## Task instructions
Any pictures in the records below must be left out when you repeat the lines from the line containing "[[Back to Model" through the line containing "#### &emsp;3.3.1 导入和扩展函数" exactly.

# # # # # # #

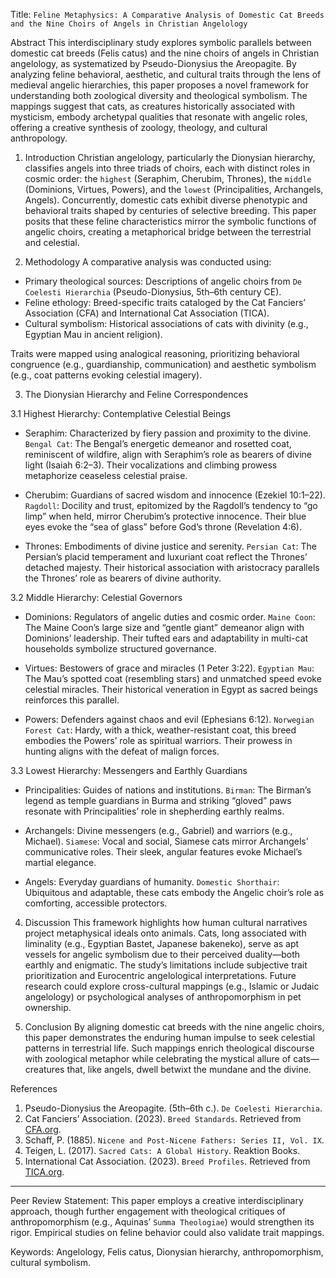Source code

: Title: `Feline Metaphysics: A Comparative Analysis of Domestic Cat Breeds and the Nine Choirs of Angels in Christian Angelology`

Abstract
This interdisciplinary study explores symbolic parallels between domestic cat breeds (Felis catus) and the nine choirs of angels in Christian angelology, as systematized by Pseudo-Dionysius the Areopagite. By analyzing feline behavioral, aesthetic, and cultural traits through the lens of medieval angelic hierarchies, this paper proposes a novel framework for understanding both zoological diversity and theological symbolism. The mappings suggest that cats, as creatures historically associated with mysticism, embody archetypal qualities that resonate with angelic roles, offering a creative synthesis of zoology, theology, and cultural anthropology.

1. Introduction
Christian angelology, particularly the Dionysian hierarchy, classifies angels into three triads of choirs, each with distinct roles in cosmic order: the `highest` (Seraphim, Cherubim, Thrones), the `middle` (Dominions, Virtues, Powers), and the `lowest` (Principalities, Archangels, Angels). Concurrently, domestic cats exhibit diverse phenotypic and behavioral traits shaped by centuries of selective breeding. This paper posits that these feline characteristics mirror the symbolic functions of angelic choirs, creating a metaphorical bridge between the terrestrial and celestial.

2. Methodology
A comparative analysis was conducted using:

- Primary theological sources: Descriptions of angelic choirs from `De Coelesti Hierarchia` (Pseudo-Dionysius, 5th–6th century CE).
- Feline ethology: Breed-specific traits cataloged by the Cat Fanciers’ Association (CFA) and International Cat Association (TICA).
- Cultural symbolism: Historical associations of cats with divinity (e.g., Egyptian Mau in ancient religion).

Traits were mapped using analogical reasoning, prioritizing behavioral congruence (e.g., guardianship, communication) and aesthetic symbolism (e.g., coat patterns evoking celestial imagery).

3. The Dionysian Hierarchy and Feline Correspondences

3.1 Highest Hierarchy: Contemplative Celestial Beings

- Seraphim: Characterized by fiery passion and proximity to the divine.
  `Bengal Cat`: The Bengal’s energetic demeanor and rosetted coat, reminiscent of wildfire, align with Seraphim’s role as bearers of divine light (Isaiah 6:2–3). Their vocalizations and climbing prowess metaphorize ceaseless celestial praise.

- Cherubim: Guardians of sacred wisdom and innocence (Ezekiel 10:1–22).
  `Ragdoll`: Docility and trust, epitomized by the Ragdoll’s tendency to “go limp” when held, mirror Cherubim’s protective innocence. Their blue eyes evoke the “sea of glass” before God’s throne (Revelation 4:6).

- Thrones: Embodiments of divine justice and serenity.
  `Persian Cat`: The Persian’s placid temperament and luxuriant coat reflect the Thrones’ detached majesty. Their historical association with aristocracy parallels the Thrones’ role as bearers of divine authority.

3.2 Middle Hierarchy: Celestial Governors

- Dominions: Regulators of angelic duties and cosmic order.
  `Maine Coon`: The Maine Coon’s large size and “gentle giant” demeanor align with Dominions’ leadership. Their tufted ears and adaptability in multi-cat households symbolize structured governance.

- Virtues: Bestowers of grace and miracles (1 Peter 3:22).
  `Egyptian Mau`: The Mau’s spotted coat (resembling stars) and unmatched speed evoke celestial miracles. Their historical veneration in Egypt as sacred beings reinforces this parallel.

- Powers: Defenders against chaos and evil (Ephesians 6:12).
  `Norwegian Forest Cat`: Hardy, with a thick, weather-resistant coat, this breed embodies the Powers’ role as spiritual warriors. Their prowess in hunting aligns with the defeat of malign forces.

3.3 Lowest Hierarchy: Messengers and Earthly Guardians

- Principalities: Guides of nations and institutions.
  `Birman`: The Birman’s legend as temple guardians in Burma and striking “gloved” paws resonate with Principalities’ role in shepherding earthly realms.

- Archangels: Divine messengers (e.g., Gabriel) and warriors (e.g., Michael).
  `Siamese`: Vocal and social, Siamese cats mirror Archangels’ communicative roles. Their sleek, angular features evoke Michael’s martial elegance.

- Angels: Everyday guardians of humanity.
  `Domestic Shorthair`: Ubiquitous and adaptable, these cats embody the Angelic choir’s role as comforting, accessible protectors.

4. Discussion
This framework highlights how human cultural narratives project metaphysical ideals onto animals. Cats, long associated with liminality (e.g., Egyptian Bastet, Japanese bakeneko), serve as apt vessels for angelic symbolism due to their perceived duality—both earthly and enigmatic. The study’s limitations include subjective trait prioritization and Eurocentric angelological interpretations. Future research could explore cross-cultural mappings (e.g., Islamic or Judaic angelology) or psychological analyses of anthropomorphism in pet ownership.

5. Conclusion
By aligning domestic cat breeds with the nine angelic choirs, this paper demonstrates the enduring human impulse to seek celestial patterns in terrestrial life. Such mappings enrich theological discourse with zoological metaphor while celebrating the mystical allure of cats—creatures that, like angels, dwell betwixt the mundane and the divine.

References

1. Pseudo-Dionysius the Areopagite. (5th–6th c.). `De Coelesti Hierarchia`.
2. Cat Fanciers’ Association. (2023). `Breed Standards`. Retrieved from [CFA.org](https://www.cfa.org).
3. Schaff, P. (1885). `Nicene and Post-Nicene Fathers: Series II, Vol. IX`.
4. Teigen, L. (2017). `Sacred Cats: A Global History`. Reaktion Books.
5. International Cat Association. (2023). `Breed Profiles`. Retrieved from [TICA.org](https://www.tica.org).

---

Peer Review Statement: This paper employs a creative interdisciplinary approach, though further engagement with theological critiques of anthropomorphism (e.g., Aquinas’ `Summa Theologiae`) would strengthen its rigor. Empirical studies on feline behavior could also validate trait mappings.

Keywords: Angelology, Felis catus, Dionysian hierarchy, anthropomorphism, cultural symbolism.
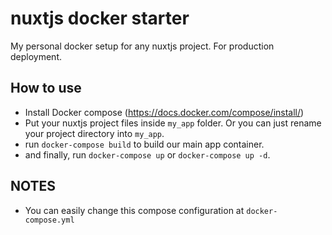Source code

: # nuxtjs docker starter
My personal docker setup for any nuxtjs project. For production deployment.

## How to use
- Install Docker compose (https://docs.docker.com/compose/install/)
- Put your nuxtjs project files inside `my_app` folder. Or you can just rename your project directory into `my_app`.
- run `docker-compose build` to build our main app container.
- and finally, run `docker-compose up` or `docker-compose up -d`.

## NOTES
- You can easily change this compose configuration at `docker-compose.yml`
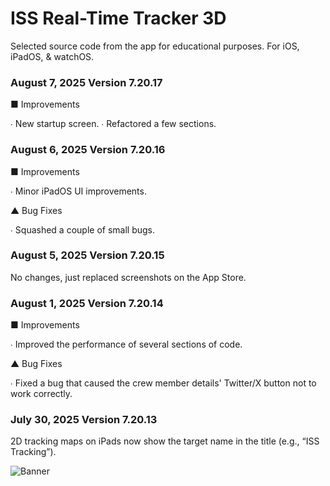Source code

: # ISS Real-Time Tracker 3D
Selected source code from the app for educational purposes.
For iOS, iPadOS, & watchOS.

### August 7, 2025 Version 7.20.17
■ Improvements

∙ New startup screen.
∙ Refactored a few sections.

### August 6, 2025 Version 7.20.16
■ Improvements

∙ Minor iPadOS UI improvements.

▲ Bug Fixes

∙ Squashed a couple of small bugs.

### August 5, 2025 Version 7.20.15
No changes, just replaced screenshots on the App Store.

### August 1, 2025 Version 7.20.14
■ Improvements

∙ Improved the performance of several sections of code.

▲ Bug Fixes

∙ Fixed a bug that caused the crew member details' Twitter/X button not to work correctly.

### July 30, 2025 Version 7.20.13
2D tracking maps on iPads now show the target name in the title (e.g., “ISS Tracking”).

![Banner](https://github.com/MDStebel/ISS-Real-Time-Tracker-3D-Public/blob/a65cc29d34eca2d13f910746b8e7fc1ab198a94c/Banner%20-%20ISS%20Real-Time%20Tracker%203D.png "ISS Real-Time Tracker 3D Screen Shots")
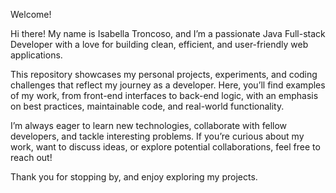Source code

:  Welcome! 

Hi there! My name is Isabella Troncoso, and I’m a passionate Java Full-stack Developer with a love for building clean, efficient, and user-friendly web applications.

This repository showcases my personal projects, experiments, and coding challenges that reflect my journey as a developer. Here, you’ll find examples of my work, from front-end interfaces to back-end logic, with an emphasis on best practices, maintainable code, and real-world functionality.

I’m always eager to learn new technologies, collaborate with fellow developers, and tackle interesting problems. If you’re curious about my work, want to discuss ideas, or explore potential collaborations, feel free to reach out!

Thank you for stopping by, and enjoy exploring my projects.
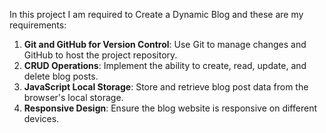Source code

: In this project I am required to Create a Dynamic Blog and these are my requirements: 

1. **Git and GitHub for Version Control**: Use Git to manage changes and GitHub to host the project repository.
2. **CRUD Operations**: Implement the ability to create, read, update, and delete blog posts.
3. **JavaScript Local Storage**: Store and retrieve blog post data from the browser's local storage.
4. **Responsive Design**: Ensure the blog website is responsive on different devices.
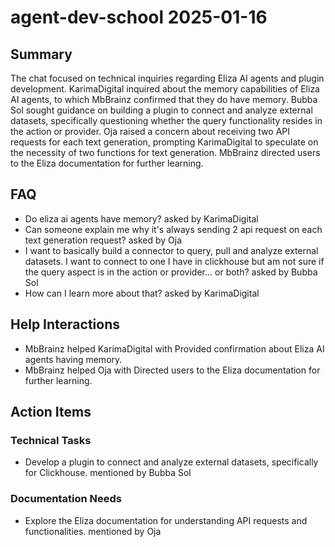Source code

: # agent-dev-school 2025-01-16

## Summary
The chat focused on technical inquiries regarding Eliza AI agents and plugin development. KarimaDigital inquired about the memory capabilities of Eliza AI agents, to which MbBrainz confirmed that they do have memory. Bubba Sol sought guidance on building a plugin to connect and analyze external datasets, specifically questioning whether the query functionality resides in the action or provider. Oja raised a concern about receiving two API requests for each text generation, prompting KarimaDigital to speculate on the necessity of two functions for text generation. MbBrainz directed users to the Eliza documentation for further learning.

## FAQ
- Do eliza ai agents have memory? asked by KarimaDigital
- Can someone explain me why it's always sending 2 api request on each text generation request? asked by Oja
- I want to basically build a connector to query, pull and analyze external datasets. I want to connect to one I have in clickhouse but am not sure if the query aspect is in the action or provider... or both? asked by Bubba Sol
- How can I learn more about that? asked by KarimaDigital

## Help Interactions
- MbBrainz helped KarimaDigital with Provided confirmation about Eliza AI agents having memory.
- MbBrainz helped Oja with Directed users to the Eliza documentation for further learning.

## Action Items

### Technical Tasks
- Develop a plugin to connect and analyze external datasets, specifically for Clickhouse. mentioned by Bubba Sol

### Documentation Needs
- Explore the Eliza documentation for understanding API requests and functionalities. mentioned by Oja
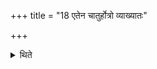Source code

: +++
title = "18 एतेन चातुर्होत्रो व्याख्यातः"

+++

<details><summary>थिते</summary>

एतेन चातुर्होत्रो व्याख्यातः १८
</details>
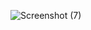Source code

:![Screenshot (7)](https://user-images.githubusercontent.com/111740540/186831720-97c674aa-c807-4106-ae78-50801c0b2737.png)
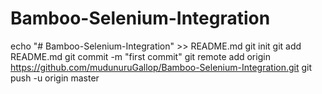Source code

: # Bamboo-Selenium-Integration
echo "# Bamboo-Selenium-Integration" >> README.md
git init
git add README.md
git commit -m "first commit"
git remote add origin https://github.com/mudunuruGallop/Bamboo-Selenium-Integration.git
git push -u origin master

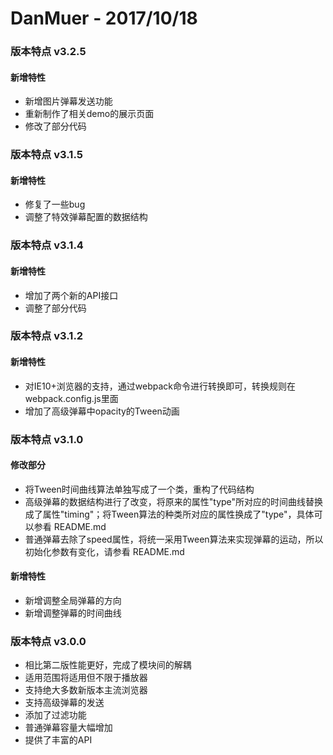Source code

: # DanMuer - 2017/10/18

### 版本特点 v3.2.5

#### 新增特性
- 新增图片弹幕发送功能
- 重新制作了相关demo的展示页面
- 修改了部分代码

### 版本特点 v3.1.5

#### 新增特性
- 修复了一些bug
- 调整了特效弹幕配置的数据结构

### 版本特点 v3.1.4

#### 新增特性
- 增加了两个新的API接口
- 调整了部分代码

### 版本特点 v3.1.2

#### 新增特性
- 对IE10+浏览器的支持，通过webpack命令进行转换即可，转换规则在webpack.config.js里面
- 增加了高级弹幕中opacity的Tween动画

### 版本特点 v3.1.0

#### 修改部分
- 将Tween时间曲线算法单独写成了一个类，重构了代码结构
- 高级弹幕的数据结构进行了改变，将原来的属性"type"所对应的时间曲线替换成了属性"timing"；将Tween算法的种类所对应的属性换成了"type"，具体可以参看 README.md
- 普通弹幕去除了speed属性，将统一采用Tween算法来实现弹幕的运动，所以初始化参数有变化，请参看 README.md

#### 新增特性
- 新增调整全局弹幕的方向
- 新增调整弹幕的时间曲线

### 版本特点 v3.0.0
- 相比第二版性能更好，完成了模块间的解耦
- 适用范围将适用但不限于播放器
- 支持绝大多数新版本主流浏览器
- 支持高级弹幕的发送
- 添加了过滤功能
- 普通弹幕容量大幅增加
- 提供了丰富的API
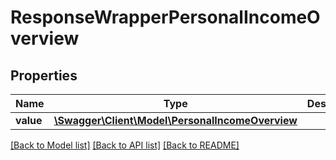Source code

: # ResponseWrapperPersonalIncomeOverview

## Properties
Name | Type | Description | Notes
------------ | ------------- | ------------- | -------------
**value** | [**\Swagger\Client\Model\PersonalIncomeOverview**](PersonalIncomeOverview.md) |  | [optional] 

[[Back to Model list]](../README.md#documentation-for-models) [[Back to API list]](../README.md#documentation-for-api-endpoints) [[Back to README]](../README.md)



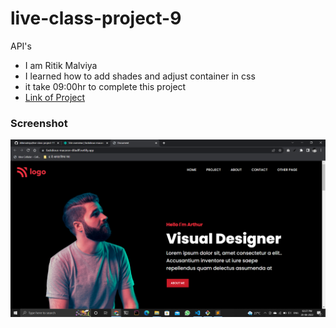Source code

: # live-class-project-9

API's

- I am Ritik Malviya
- I learned how to add shades and adjust container in css
- it take 09:00hr to complete this project
- [Link of Project](https://fastidious-macaron-d0adff.netlify.app/ "go to live project")

### Screenshot

![](./Screenshot.PNG)


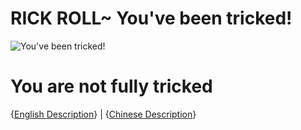 # RICK ROLL~ You've been tricked!
![You've been tricked!](https://media4.giphy.com/media/Ju7l5y9osyymQ/200.gif)

# You are not fully tricked
{[English Description](https://github.com/Rick-Lang/Rick-Lang/blob/main/EN.md)}
|
{[Chinese Description](https://github.com/Rick-Lang/Rick-Lang/blob/main/CH.md)}
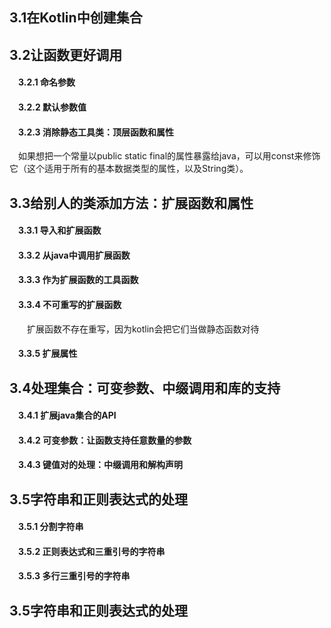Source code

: ## 3.1在Kotlin中创建集合
## 3.2让函数更好调用
#### &emsp;3.2.1 命名参数
#### &emsp;3.2.2 默认参数值
#### &emsp;3.2.3 消除静态工具类：顶层函数和属性
&emsp;如果想把一个常量以public static final的属性暴露给java，可以用const来修饰它（这个适用于所有的基本数据类型的属性，以及String类）。
## 3.3给别人的类添加方法：扩展函数和属性
#### &emsp;3.3.1 导入和扩展函数
#### &emsp;3.3.2 从java中调用扩展函数
#### &emsp;3.3.3 作为扩展函数的工具函数
#### &emsp;3.3.4 不可重写的扩展函数
&emsp;&emsp;扩展函数不存在重写，因为kotlin会把它们当做静态函数对待
#### &emsp;3.3.5 扩展属性
## 3.4处理集合：可变参数、中缀调用和库的支持
#### &emsp;3.4.1 扩展java集合的API
#### &emsp;3.4.2 可变参数：让函数支持任意数量的参数
#### &emsp;3.4.3 键值对的处理：中缀调用和解构声明
## 3.5字符串和正则表达式的处理
#### &emsp;3.5.1 分割字符串
#### &emsp;3.5.2 正则表达式和三重引号的字符串
#### &emsp;3.5.3 多行三重引号的字符串
## 3.5字符串和正则表达式的处理






































































































































































































































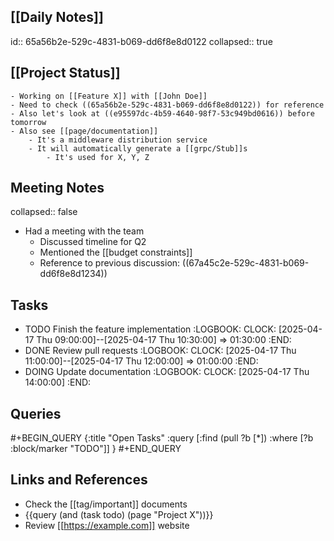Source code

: ## [[Daily Notes]]
id:: 65a56b2e-529c-4831-b069-dd6f8e8d0122
collapsed:: true

## [[Project Status]]
	- Working on [[Feature X]] with [[John Doe]]
	- Need to check ((65a56b2e-529c-4831-b069-dd6f8e8d0122)) for reference
	- Also let's look at ((e95597dc-4b59-4640-98f7-53c949bd0616)) before tomorrow
	- Also see [[page/documentation]]
		- It's a middleware distribution service
		- It will automatically generate a [[grpc/Stub]]s
			- It's used for X, Y, Z

## Meeting Notes
collapsed:: false
- Had a meeting with the team
  - Discussed timeline for Q2
  - Mentioned the [[budget constraints]]
  - Reference to previous discussion: ((67a45c2e-529c-4831-b069-dd6f8e8d1234))

## Tasks
- TODO Finish the feature implementation
  :LOGBOOK:
  CLOCK: [2025-04-17 Thu 09:00:00]--[2025-04-17 Thu 10:30:00] =>  01:30:00
  :END:
- DONE Review pull requests
  :LOGBOOK:
  CLOCK: [2025-04-17 Thu 11:00:00]--[2025-04-17 Thu 12:00:00] =>  01:00:00
  :END:
- DOING Update documentation
  :LOGBOOK:
  CLOCK: [2025-04-17 Thu 14:00:00]
  :END:

## Queries
#+BEGIN_QUERY
{:title "Open Tasks"
 :query [:find (pull ?b [*])
         :where
         [?b :block/marker "TODO"]]
}
#+END_QUERY

## Links and References
- Check the [[tag/important]] documents
- {{query (and (task todo) (page "Project X"))}}
- Review [[https://example.com]] website 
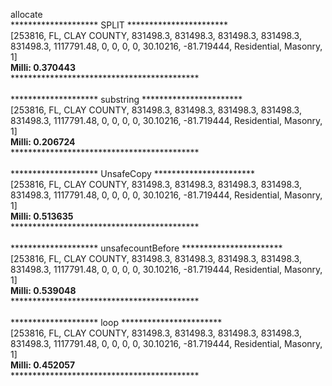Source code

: allocate<br>
******************** SPLIT ***********************<br>
[253816, FL, CLAY COUNTY, 831498.3, 831498.3, 831498.3, 831498.3, 831498.3, 1117791.48, 0, 0, 0, 0, 30.10216, -81.719444, Residential, Masonry, 1]<br>
<strong>Milli: 0.370443</strong><br>
*******************************************<br>
<br>
******************** substring ***********************<br>
[253816, FL, CLAY COUNTY, 831498.3, 831498.3, 831498.3, 831498.3, 831498.3, 1117791.48, 0, 0, 0, 0, 30.10216, -81.719444, Residential, Masonry, 1]<br>
<strong>Milli: 0.206724</strong><br>
*******************************************<br>
<br>
******************** UnsafeCopy ***********************<br>
[253816, FL, CLAY COUNTY, 831498.3, 831498.3, 831498.3, 831498.3, 831498.3, 1117791.48, 0, 0, 0, 0, 30.10216, -81.719444, Residential, Masonry, 1]<br>
<strong>Milli: 0.513635</strong><br>
*******************************************<br>
<br>
******************** unsafecountBefore ***********************<br>
[253816, FL, CLAY COUNTY, 831498.3, 831498.3, 831498.3, 831498.3, 831498.3, 1117791.48, 0, 0, 0, 0, 30.10216, -81.719444, Residential, Masonry, 1]<br>
<strong>Milli: 0.539048</strong><br>
*******************************************<br>
<br>
******************** loop ***********************<br>
[253816, FL, CLAY COUNTY, 831498.3, 831498.3, 831498.3, 831498.3, 831498.3, 1117791.48, 0, 0, 0, 0, 30.10216, -81.719444, Residential, Masonry, 1]<br>
<strong>Milli: 0.452057</strong><br>
*******************************************<br>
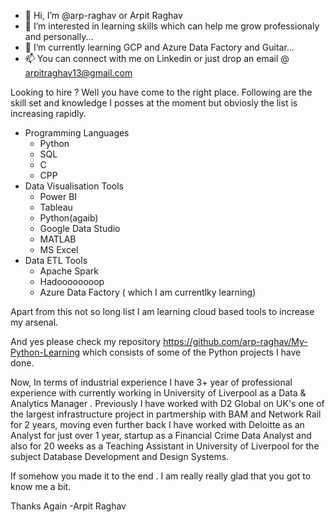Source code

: - 👋 Hi, I’m @arp-raghav or Arpit Raghav
- 👀 I’m interested in learning skills which can help me grow professionaly and personally...
- 🌱 I’m currently learning GCP and Azure Data Factory and Guitar...
- 📫 You can connect with me on Linkedin or just drop an email @ arpitraghav13@gmail.com 

Looking to hire ?
Well you have come to the right place. Following are the skill set and knowledge I posses at the moment but obviosly the list is increasing rapidly.
* Programming Languages
  * Python
  * SQL
  * C
  * CPP
* Data Visualisation Tools
  * Power BI
  * Tableau
  * Python(agaib)
  * Google Data Studio
  * MATLAB
  * MS Excel
* Data ETL Tools
  * Apache Spark
  * Hadoooooooop
  * Azure Data Factory ( which I am currentlky learning)
  
Apart from this not so long list I am learning cloud based tools to increase my arsenal.

And yes please check my repository https://github.com/arp-raghav/My-Python-Learning which consists of some of the Python projects I have done.

Now, 
In terms of industrial experience I have 3+ year of professional experience with currently working in University of Liverpool as a Data & Analytics Manager . Previously I have worked with D2 Global on UK's one of the largest infrastructure project in partmership with BAM and Network Rail for 2 years, moving even further back I have worked with Deloitte as an Analyst for just over 1 year, startup as a Financial Crime Data Analyst and also for 20 weeks as a Teaching Assistant in University of Liverpool for the subject Database Development and Design Systems.


If somehow you made it to the end . I am really really glad that you got to know me a bit.

Thanks Again
-Arpit Raghav


<!---
arp-raghav/arp-raghav is a ✨ special ✨ repository because its `README.md` (this file) appears on your GitHub profile.
You can click the Preview link to take a look at your changes.
--->
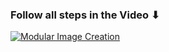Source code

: ### Follow all steps in the Video ⬇︎
[![Modular Image Creation](https://github.com/chris1111/Kext-Droplet-macOS/blob/Master/Pics/Screenshot%20Video.png)](https://youtu.be/Cl8zg7Cezos)
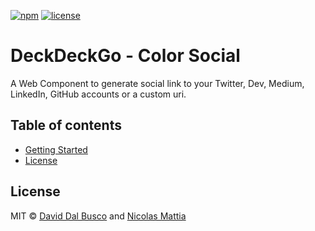 [![npm][npm-badge]][npm-badge-url]
[![license][npm-license]][npm-license-url]

[npm-badge]: https://img.shields.io/npm/v/@deckdeckgo/social
[npm-badge-url]: https://www.npmjs.com/package/@deckdeckgo/social
[npm-license]: https://img.shields.io/npm/l/@deckdeckgo/social
[npm-license-url]: https://github.com/deckgo/deckdeckgo/blob/main/webcomponents/social/LICENSE

# DeckDeckGo - Color Social

A Web Component to generate social link to your Twitter, Dev, Medium, LinkedIn, GitHub accounts or a custom uri.

## Table of contents

- [Getting Started](#getting-started)
- [License](#license)

## License

MIT © [David Dal Busco](mailto:david.dalbusco@outlook.com) and [Nicolas Mattia](mailto:nicolas@nmattia.com)

[deckdeckgo]: https://deckdeckgo.com
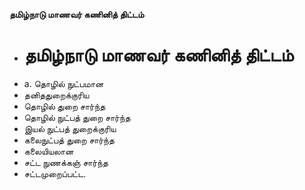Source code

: **தமிழ்நாடு மாணவர் கணினித் திட்டம்**
- # தமிழ்நாடு மாணவர் கணினித் திட்டம்
- a. தொழில் நுட்பமான
- தனிததுறைக்குரிய
- தொழில் துறை சார்ந்த
- தொழில் நுட்பத் துறை சார்ந்த
- இயல் நுட்பத் துறைக்குரிய
- கலைநுட்பத் துறை சார்ந்த
- கலையியலான
- சட்ட நுணக்கஞ் சார்ந்த
- சட்டமுறைப்பட்ட.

# # # # # # #

## Task answer
[[Back to Model list]](../README.md#documentation-for-models) [[Back to API list]](../README.md#documentation-for-api-endpoints) [[Back to README]](../README.md)



Source code

: # live-class-project-9

API's

- I am Ritik Malviya
- I learned how to add shades and adjust container in css
- it take 09:00hr to complete this project
- [Link of Project](https://fastidious-macaron-d0adff.netlify.app/ "go to live project")

### Screenshot

![](./Screenshot.PNG)


 # RICK ROLL~ You've been tricked!
![You've been tricked!](https://media4.giphy.com/media/Ju7l5y9osyymQ/200.gif)

# You are not fully tricked
{[English Description](https://github.com/Rick-Lang/Rick-Lang/blob/main/EN.md)}
|
{[Chinese Description](https://github.com/Rick-Lang/Rick-Lang/blob/main/CH.md)}
Source code

: ## 3.1在Kotlin中创建集合
## 3.2让函数更好调用
#### &emsp;3.2.1 命名参数
#### &emsp;3.2.2 默认参数值
#### &emsp;3.2.3 消除静态工具类：顶层函数和属性
&emsp;如果想把一个常量以public static final的属性暴露给java，可以用const来修饰它（这个适用于所有的基本数据类型的属性，以及String类）。
## 3.3给别人的类添加方法：扩展函数和属性
#### &emsp;3.3.1 导入和扩展函数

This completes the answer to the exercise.